### Your task
Output only the stretch of the listing that starts at the line containing "million in bonus" and ends at the line containing "#### [157. 11. ]", reproduced exactly with both ends.

Segment Start: Records to use

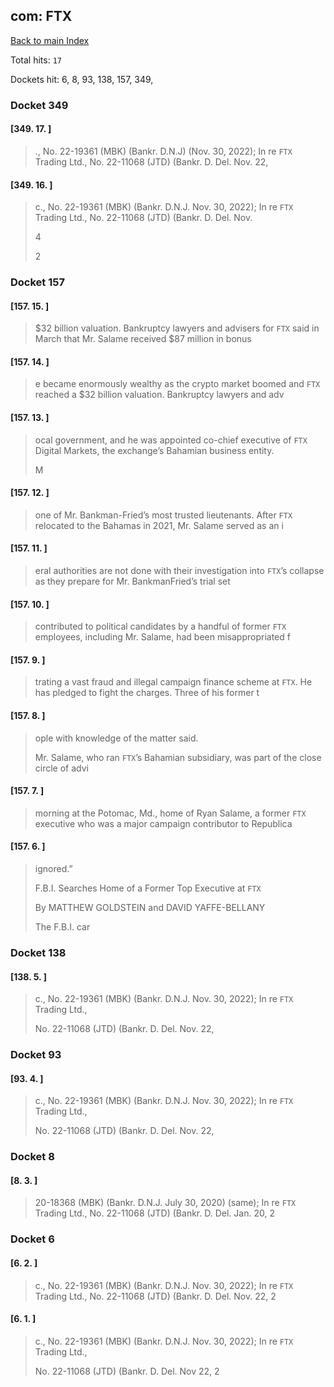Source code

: 
## com: FTX

[Back to main Index](README.md)

Total hits: `17`

Dockets hit: 6, 8, 93, 138, 157, 349, 

### Docket 349

#### [349. 17. ]
> ., No. 22-19361 \(MBK\) \(Bankr. D.N.J\) \(Nov. 30, 2022\); In re `FTX` Trading Ltd., No. 22-11068 \(JTD\) \(Bankr. D. Del. Nov. 22, 
> 


#### [349. 16. ]
> c., No. 22-19361 \(MBK\) \(Bankr. D.N.J. Nov. 30, 2022\); In re `FTX` Trading Ltd., No. 22-11068 \(JTD\) \(Bankr. D. Del. Nov. 
> 
> 4 
> 
> 2

### Docket 157

#### [157. 15. ]
>  \$32 billion valuation. Bankruptcy lawyers and advisers for `FTX` said in March that Mr. Salame received \$87 million in bonus

#### [157. 14. ]
> e became enormously wealthy as the crypto market boomed and `FTX` reached a \$32 billion valuation. Bankruptcy lawyers and adv

#### [157. 13. ]
> ocal government, and he was appointed co-chief executive of `FTX` Digital Markets, the exchange’s Bahamian business entity.
> 
> M

#### [157. 12. ]
>  one of Mr. Bankman-Fried’s most trusted lieutenants. After `FTX` relocated to the Bahamas in 2021, Mr. Salame served as an i

#### [157. 11. ]
> eral authorities are not done with their investigation into `FTX`’s collapse as they prepare for Mr. BankmanFried’s trial set

#### [157. 10. ]
>  contributed to political candidates by a handful of former `FTX` employees, including Mr. Salame, had been misappropriated f

#### [157. 9. ]
> trating a vast fraud and illegal campaign finance scheme at `FTX`. He has pledged to fight the charges. Three of his former t

#### [157. 8. ]
> ople with knowledge of the matter said.
> 
> Mr. Salame, who ran `FTX`’s Bahamian subsidiary, was part of the close circle of advi

#### [157. 7. ]
>  morning at the Potomac, Md., home of Ryan Salame, a former `FTX` executive who was a major campaign contributor to Republica

#### [157. 6. ]
> ignored.”
> 
> F.B.I. Searches Home of a Former Top Executive at `FTX`
> 
> By MATTHEW GOLDSTEIN and DAVID YAFFE-BELLANY
> 
> The F.B.I. car

### Docket 138

#### [138. 5. ]
> c., No. 22-19361 \(MBK\) \(Bankr. D.N.J. Nov. 30, 2022\); In re `FTX` Trading Ltd., 
> 
> No. 22-11068 \(JTD\) \(Bankr. D. Del. Nov. 22,

### Docket 93

#### [93. 4. ]
> c., No. 22-19361 \(MBK\) \(Bankr. D.N.J. Nov. 30, 2022\); In re `FTX` Trading Ltd., 
> 
> No. 22-11068 \(JTD\) \(Bankr. D. Del. Nov. 22,

### Docket 8

#### [8. 3. ]
>  20-18368 \(MBK\) \(Bankr. D.N.J. July 30, 2020\) \(same\); In re `FTX` Trading Ltd., No. 22-11068 \(JTD\) \(Bankr. D. Del. Jan. 20, 2

### Docket 6

#### [6. 2. ]
> c., No. 22-19361 \(MBK\) \(Bankr. D.N.J. Nov. 30, 2022\); In re `FTX` Trading Ltd., No. 22-11068 \(JTD\) \(Bankr. D. Del. Nov. 22, 2

#### [6. 1. ]
> c., No. 22-19361 \(MBK\) \(Bankr. D.N.J. Nov. 30, 2022\); In re `FTX` Trading Ltd., 
> 
> No. 22-11068 \(JTD\) \(Bankr. D. Del. Nov 22, 2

Segment End: Records to use

### Reply
>  \$32 billion valuation. Bankruptcy lawyers and advisers for `FTX` said in March that Mr. Salame received \$87 million in bonus

#### [157. 14. ]
> e became enormously wealthy as the crypto market boomed and `FTX` reached a \$32 billion valuation. Bankruptcy lawyers and adv

#### [157. 13. ]
> ocal government, and he was appointed co-chief executive of `FTX` Digital Markets, the exchange’s Bahamian business entity.
> 
> M

#### [157. 12. ]
>  one of Mr. Bankman-Fried’s most trusted lieutenants. After `FTX` relocated to the Bahamas in 2021, Mr. Salame served as an i

#### [157. 11. ]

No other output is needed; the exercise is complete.